[Records for this task — start]

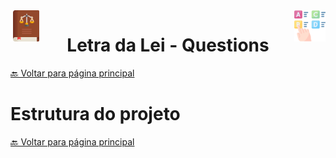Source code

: <img src='./images/ll-logo.png' align='left' height=50/>
<img src='./images/choose.png' align='right' height=50/>

<h1 align="center">Letra da Lei - Questions</h1>




[🔙 Voltar para página principal](../README.md)

# Estrutura do projeto






[🔙 Voltar para página principal](../README.md)
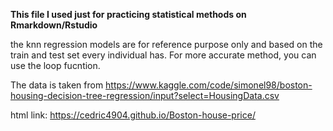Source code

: 
**This file I used just for practicing statistical methods on Rmarkdown/Rstudio**

the knn regression models are for reference purpose only and based on the train and test set every individual has. For more accurate method, you can use the loop fucntion. 

The data is taken from https://www.kaggle.com/code/simonel98/boston-housing-decision-tree-regression/input?select=HousingData.csv

html link: https://cedric4904.github.io/Boston-house-price/
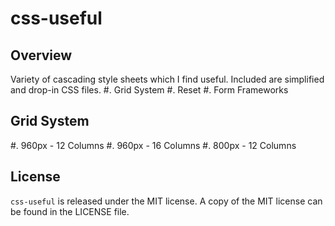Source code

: # css-useful

## Overview
Variety of cascading style sheets which I find useful. Included are simplified and drop-in CSS files.
#. Grid System
#. Reset 
#. Form Frameworks

## Grid System
#. 960px - 12 Columns
#. 960px - 16 Columns
#. 800px - 12 Columns

## License
`css-useful` is released under the MIT license. A copy of the MIT license can be found in the LICENSE file.
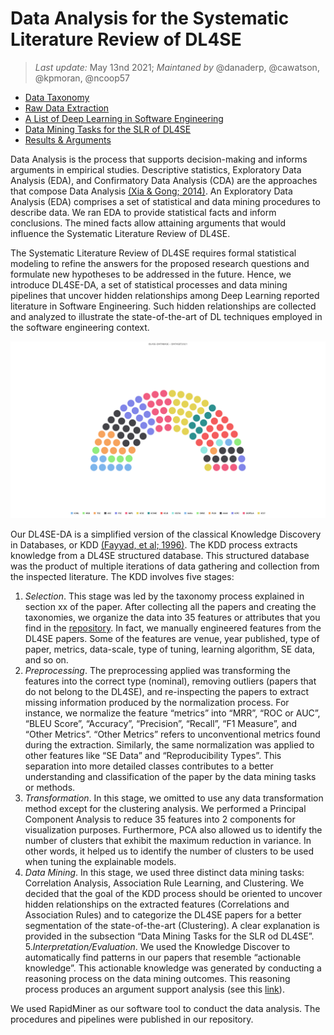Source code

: # Data Analysis for the Systematic Literature Review of DL4SE

> *Last update:* May 13nd 2021; *Maintaned by* @danaderp, @cawatson, @kpmoran, @ncoop57

- [Data Taxonomy](https://github.com/WM-SEMERU/dl4se/blob/master/data/SLR%20Taxonomies.xlsx)
- [Raw Data Extraction](https://github.com/WM-SEMERU/dl4se/blob/master/data/SLR%20Extractions.xlsx)
- [A List of Deep Learning in Software Engineering](https://github.com/WM-CSCI-435-F19/dl4se/edit/master/data/)
- [Data Mining Tasks for the SLR of DL4SE](https://github.com/WM-CSCI-435-F19/dl4se/tree/master/rapidminer)
- [Results & Arguments](https://github.com/WM-CSCI-435-F19/dl4se/tree/master/results)

Data Analysis is the process that supports decision-making and informs arguments in empirical studies. Descriptive statistics, Exploratory Data Analysis (EDA), and Confirmatory Data Analysis (CDA) are the approaches that compose Data Analysis [(Xia & Gong; 2014)](https://www.emerald.com/insight/content/doi/10.1108/BIJ-08-2012-0050/full/html). An Exploratory Data Analysis (EDA) comprises a set of statistical and data mining procedures to describe data. We ran EDA to provide statistical facts and inform conclusions. The mined facts allow attaining arguments that would influence the Systematic Literature Review of DL4SE.

The Systematic Literature Review of DL4SE requires formal statistical modeling to refine the answers for the proposed research questions and formulate new hypotheses to be addressed in the future. Hence, we introduce DL4SE-DA, a set of statistical processes and data mining pipelines that uncover hidden relationships among Deep Learning reported literature in Software Engineering. Such hidden relationships are collected and analyzed to illustrate the state-of-the-art of DL techniques employed in the software engineering context.   

![Venue Distribution](https://github.com/WM-SEMERU/dl4se/blob/master/results/dataset2021/descriptive/venue_parliament.png)

Our DL4SE-DA is a simplified version of the classical Knowledge Discovery in Databases, or KDD [(Fayyad, et al; 1996)](https://www.aaai.org/ojs/index.php/aimagazine/article/view/1230). The KDD process extracts knowledge from a DL4SE structured database. This structured database was the product of multiple iterations of data gathering and collection from the inspected literature. The KDD involves five stages:

1. *Selection*. This stage was led by the taxonomy process explained in section xx of the paper. After collecting all the papers and creating the taxonomies, we organize the data into 35 features or attributes that you find in the [repository](https://github.com/WM-CSCI-435-F19/dl4se/blob/master/data/Dl4SE-Dataset.csv). In fact, we manually engineered features from the DL4SE papers. Some of the features are venue, year published, type of paper, metrics, data-scale, type of tuning, learning algorithm, SE data, and so on.   
2. *Preprocessing*. The preprocessing applied was transforming the features into the correct type (nominal), removing outliers (papers that do not belong to the DL4SE), and re-inspecting the papers to extract missing information produced by the normalization process. For instance, we normalize the feature “metrics” into “MRR”, “ROC or AUC”, “BLEU Score”, “Accuracy”, “Precision”, “Recall”, “F1 Measure”, and “Other Metrics”. “Other Metrics” refers to unconventional metrics found during the extraction. Similarly, the same normalization was applied to other features like “SE Data” and “Reproducibility Types”. This separation into more detailed classes contributes to a better understanding and classification of the paper by the data mining tasks or methods.  
3. *Transformation*. In this stage, we omitted to use any data transformation method except for the clustering analysis. We performed a Principal Component Analysis to reduce 35 features into 2 components for visualization purposes. Furthermore, PCA also allowed us to identify the number of clusters that exhibit the maximum reduction in variance. In other words, it helped us to identify the number of clusters to be used  when tuning the explainable models.  
4. *Data Mining*. In this stage, we used three distinct data mining tasks: Correlation Analysis, Association Rule Learning, and Clustering. We decided that the goal of the KDD process should be oriented to uncover hidden relationships on the extracted features (Correlations and Association Rules) and to categorize the DL4SE papers for a better segmentation of the state-of-the-art (Clustering). A clear explanation is provided in the subsection “Data Mining Tasks for the SLR od DL4SE”. 
5.*Interpretation/Evaluation*. We used the Knowledge Discover to automatically find patterns in our papers that resemble “actionable knowledge”. This actionable knowledge was generated by conducting a reasoning process on the data mining outcomes. This reasoning process produces an argument support analysis (see this [link](https://github.com/WM-CSCI-435-F19/dl4se/tree/master/results)). 

We used RapidMiner as our software tool to conduct the data analysis. The procedures and pipelines were published in our repository.  
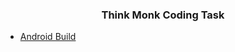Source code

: <center><h3>Think Monk Coding Task</h3></center>

- [Android Build](https://github.com/saket-shetty/Think-Monk-Test/raw/master/build/app/outputs/apk/release/app-release.apk)
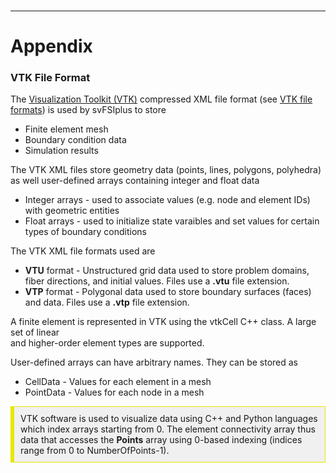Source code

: <br>
<hr class="rounded">

<h1> Appendix </h1> 

<!-- =================================================================== -->
<!-- ========================== VTK File Format ======================== -->
<!-- =================================================================== -->

<h3 id="appendix_vtk_file_format"> VTK File Format </h3> 
The <a href="https://docs.vtk.org/en/latest/"> Visualization Toolkit (VTK)</a> compressed XML file format
(see <a href="https://docs.vtk.org/en/latest/design_documents/VTKFileFormats.html"> VTK file formats</a>)
is used by svFSIplus to store
<br>
<ul style="list-style-type:disc;">
<li> Finite element mesh </i>
<li> Boundary condition data </i>
<li> Simulation results </i>
</ul>

The VTK XML files store geometry data (points, lines, polygons, polyhedra) as well user-defined arrays
containing integer and float data

<ul style="list-style-type:disc;">
<li> Integer arrays - used to associate values (e.g. node and element IDs) with geometric entities </i>
<li> Float arrays - used to initialize state varaibles and set values for certain types of boundary conditions </i>
</ul>

The VTK XML file formats used are
<ul style="list-style-type:disc;">
<li> <strong>VTU</strong> format - Unstructured grid data used to store problem domains, fiber directions, and initial values. Files use a <strong>.vtu</strong> file extension. </li> 
<li> <strong>VTP</strong> format - Polygonal data used to store boundary surfaces (faces) and data. Files use a <strong>.vtp</strong> file extension.</li> 
</ul> 

A finite element is represented in VTK using the vtkCell C++ class. A large set of linear  
and higher-order element types are supported.

User-defined arrays can have arbitrary names. They can be stored as 
<ul style="list-style-type:disc;">
<li> CellData - Values for each element in a mesh </li> 
<li> PointData - Values for each node in a mesh </li> 
</ul>

<div style="background-color: #F0F0F0; padding: 10px; border: 1px solid #e6e600; border-left: 6px solid #e6e600">
VTK software is used to visualize data using C++ and Python languages which index arrays starting from 0.
The element connectivity array thus data that accesses the <strong>Points</strong> array using 0-based indexing
(indices range from 0 to NumberOfPoints-1).
</div>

[Records for this task — finish]

> _Task goal_: From the material above, output every line exactly as written, dropping any picture.

> _Written solution_:
Source code

: <img src='./images/ll-logo.png' align='left' height=50/>
<img src='./images/choose.png' align='right' height=50/>

<h1 align="center">Letra da Lei - Questions</h1>




[🔙 Voltar para página principal](../README.md)

# Estrutura do projeto






[🔙 Voltar para página principal](../README.md)
Source code

: 
**This file I used just for practicing statistical methods on Rmarkdown/Rstudio**

the knn regression models are for reference purpose only and based on the train and test set every individual has. For more accurate method, you can use the loop fucntion. 

The data is taken from https://www.kaggle.com/code/simonel98/boston-housing-decision-tree-regression/input?select=HousingData.csv

html link: https://cedric4904.github.io/Boston-house-price/
Source code

: # css-useful

## Overview
Variety of cascading style sheets which I find useful. Included are simplified and drop-in CSS files.
#. Grid System
#. Reset 
#. Form Frameworks

## Grid System
#. 960px - 12 Columns
#. 960px - 16 Columns
#. 800px - 12 Columns

## License
`css-useful` is released under the MIT license. A copy of the MIT license can be found in the LICENSE file.
Source code

: # Data Analysis for the Systematic Literature Review of DL4SE

> *Last update:* May 13nd 2021; *Maintaned by* @danaderp, @cawatson, @kpmoran, @ncoop57

- [Data Taxonomy](https://github.com/WM-SEMERU/dl4se/blob/master/data/SLR%20Taxonomies.xlsx)
- [Raw Data Extraction](https://github.com/WM-SEMERU/dl4se/blob/master/data/SLR%20Extractions.xlsx)
- [A List of Deep Learning in Software Engineering](https://github.com/WM-CSCI-435-F19/dl4se/edit/master/data/)
- [Data Mining Tasks for the SLR of DL4SE](https://github.com/WM-CSCI-435-F19/dl4se/tree/master/rapidminer)
- [Results & Arguments](https://github.com/WM-CSCI-435-F19/dl4se/tree/master/results)

Data Analysis is the process that supports decision-making and informs arguments in empirical studies. Descriptive statistics, Exploratory Data Analysis (EDA), and Confirmatory Data Analysis (CDA) are the approaches that compose Data Analysis [(Xia & Gong; 2014)](https://www.emerald.com/insight/content/doi/10.1108/BIJ-08-2012-0050/full/html). An Exploratory Data Analysis (EDA) comprises a set of statistical and data mining procedures to describe data. We ran EDA to provide statistical facts and inform conclusions. The mined facts allow attaining arguments that would influence the Systematic Literature Review of DL4SE.

The Systematic Literature Review of DL4SE requires formal statistical modeling to refine the answers for the proposed research questions and formulate new hypotheses to be addressed in the future. Hence, we introduce DL4SE-DA, a set of statistical processes and data mining pipelines that uncover hidden relationships among Deep Learning reported literature in Software Engineering. Such hidden relationships are collected and analyzed to illustrate the state-of-the-art of DL techniques employed in the software engineering context.   

![Venue Distribution](https://github.com/WM-SEMERU/dl4se/blob/master/results/dataset2021/descriptive/venue_parliament.png)

Our DL4SE-DA is a simplified version of the classical Knowledge Discovery in Databases, or KDD [(Fayyad, et al; 1996)](https://www.aaai.org/ojs/index.php/aimagazine/article/view/1230). The KDD process extracts knowledge from a DL4SE structured database. This structured database was the product of multiple iterations of data gathering and collection from the inspected literature. The KDD involves five stages:

1. *Selection*. This stage was led by the taxonomy process explained in section xx of the paper. After collecting all the papers and creating the taxonomies, we organize the data into 35 features or attributes that you find in the [repository](https://github.com/WM-CSCI-435-F19/dl4se/blob/master/data/Dl4SE-Dataset.csv). In fact, we manually engineered features from the DL4SE papers. Some of the features are venue, year published, type of paper, metrics, data-scale, type of tuning, learning algorithm, SE data, and so on.   
2. *Preprocessing*. The preprocessing applied was transforming the features into the correct type (nominal), removing outliers (papers that do not belong to the DL4SE), and re-inspecting the papers to extract missing information produced by the normalization process. For instance, we normalize the feature “metrics” into “MRR”, “ROC or AUC”, “BLEU Score”, “Accuracy”, “Precision”, “Recall”, “F1 Measure”, and “Other Metrics”. “Other Metrics” refers to unconventional metrics found during the extraction. Similarly, the same normalization was applied to other features like “SE Data” and “Reproducibility Types”. This separation into more detailed classes contributes to a better understanding and classification of the paper by the data mining tasks or methods.  
3. *Transformation*. In this stage, we omitted to use any data transformation method except for the clustering analysis. We performed a Principal Component Analysis to reduce 35 features into 2 components for visualization purposes. Furthermore, PCA also allowed us to identify the number of clusters that exhibit the maximum reduction in variance. In other words, it helped us to identify the number of clusters to be used  when tuning the explainable models.  
4. *Data Mining*. In this stage, we used three distinct data mining tasks: Correlation Analysis, Association Rule Learning, and Clustering. We decided that the goal of the KDD process should be oriented to uncover hidden relationships on the extracted features (Correlations and Association Rules) and to categorize the DL4SE papers for a better segmentation of the state-of-the-art (Clustering). A clear explanation is provided in the subsection “Data Mining Tasks for the SLR od DL4SE”. 
5.*Interpretation/Evaluation*. We used the Knowledge Discover to automatically find patterns in our papers that resemble “actionable knowledge”. This actionable knowledge was generated by conducting a reasoning process on the data mining outcomes. This reasoning process produces an argument support analysis (see this [link](https://github.com/WM-CSCI-435-F19/dl4se/tree/master/results)). 

We used RapidMiner as our software tool to conduct the data analysis. The procedures and pipelines were published in our repository.  
Source code

: <center><h3>Think Monk Coding Task</h3></center>

- [Android Build](https://github.com/saket-shetty/Think-Monk-Test/raw/master/build/app/outputs/apk/release/app-release.apk)
Source code

: <br>
<hr class="rounded">

<h1> Appendix </h1> 

<!-- =================================================================== -->
<!-- ========================== VTK File Format ======================== -->
<!-- =================================================================== -->

<h3 id="appendix_vtk_file_format"> VTK File Format </h3> 
The <a href="https://docs.vtk.org/en/latest/"> Visualization Toolkit (VTK)</a> compressed XML file format
(see <a href="https://docs.vtk.org/en/latest/design_documents/VTKFileFormats.html"> VTK file formats</a>)
is used by svFSIplus to store
<br>
<ul style="list-style-type:disc;">
<li> Finite element mesh </i>
<li> Boundary condition data </i>
<li> Simulation results </i>
</ul>

The VTK XML files store geometry data (points, lines, polygons, polyhedra) as well user-defined arrays
containing integer and float data

<ul style="list-style-type:disc;">
<li> Integer arrays - used to associate values (e.g. node and element IDs) with geometric entities </i>
<li> Float arrays - used to initialize state varaibles and set values for certain types of boundary conditions </i>
</ul>

The VTK XML file formats used are
<ul style="list-style-type:disc;">
<li> <strong>VTU</strong> format - Unstructured grid data used to store problem domains, fiber directions, and initial values. Files use a <strong>.vtu</strong> file extension. </li> 
<li> <strong>VTP</strong> format - Polygonal data used to store boundary surfaces (faces) and data. Files use a <strong>.vtp</strong> file extension.</li> 
</ul> 

A finite element is represented in VTK using the vtkCell C++ class. A large set of linear  
and higher-order element types are supported.

User-defined arrays can have arbitrary names. They can be stored as 
<ul style="list-style-type:disc;">
<li> CellData - Values for each element in a mesh </li> 
<li> PointData - Values for each node in a mesh </li> 
</ul>

<div style="background-color: #F0F0F0; padding: 10px; border: 1px solid #e6e600; border-left: 6px solid #e6e600">
VTK software is used to visualize data using C++ and Python languages which index arrays starting from 0.
The element connectivity array thus data that accesses the <strong>Points</strong> array using 0-based indexing
(indices range from 0 to NumberOfPoints-1).
</div>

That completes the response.